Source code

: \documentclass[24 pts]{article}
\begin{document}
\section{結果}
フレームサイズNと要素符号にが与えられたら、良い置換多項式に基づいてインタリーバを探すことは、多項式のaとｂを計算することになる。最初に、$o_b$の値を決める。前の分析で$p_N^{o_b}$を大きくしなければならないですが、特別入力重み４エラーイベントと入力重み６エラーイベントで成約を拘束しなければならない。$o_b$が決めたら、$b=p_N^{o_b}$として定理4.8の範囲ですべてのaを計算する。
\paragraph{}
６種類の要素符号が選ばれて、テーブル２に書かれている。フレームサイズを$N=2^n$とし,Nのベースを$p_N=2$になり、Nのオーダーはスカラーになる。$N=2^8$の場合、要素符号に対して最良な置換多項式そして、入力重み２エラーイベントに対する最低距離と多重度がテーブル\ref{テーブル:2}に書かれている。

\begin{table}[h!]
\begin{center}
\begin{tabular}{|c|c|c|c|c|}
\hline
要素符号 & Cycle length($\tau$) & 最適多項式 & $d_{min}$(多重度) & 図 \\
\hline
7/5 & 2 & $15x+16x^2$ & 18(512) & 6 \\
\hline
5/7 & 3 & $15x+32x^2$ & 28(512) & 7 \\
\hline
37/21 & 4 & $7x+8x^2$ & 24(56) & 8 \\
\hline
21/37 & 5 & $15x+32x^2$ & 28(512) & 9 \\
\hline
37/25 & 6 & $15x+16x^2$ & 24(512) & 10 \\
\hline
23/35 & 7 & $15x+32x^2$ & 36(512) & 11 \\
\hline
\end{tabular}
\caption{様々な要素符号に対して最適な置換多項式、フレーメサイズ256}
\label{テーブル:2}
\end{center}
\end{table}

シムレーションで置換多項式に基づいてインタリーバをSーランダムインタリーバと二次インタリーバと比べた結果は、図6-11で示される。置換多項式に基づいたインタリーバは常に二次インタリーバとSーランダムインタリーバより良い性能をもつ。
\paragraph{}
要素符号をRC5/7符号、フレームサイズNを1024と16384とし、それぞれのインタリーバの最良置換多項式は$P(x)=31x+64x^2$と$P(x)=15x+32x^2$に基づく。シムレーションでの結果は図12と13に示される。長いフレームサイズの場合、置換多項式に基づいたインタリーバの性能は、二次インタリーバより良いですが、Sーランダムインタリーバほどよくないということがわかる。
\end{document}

How to complete this task: Count how many lines in the data above hold the string "テーブル", and give the number with no other words.

Written reply: 2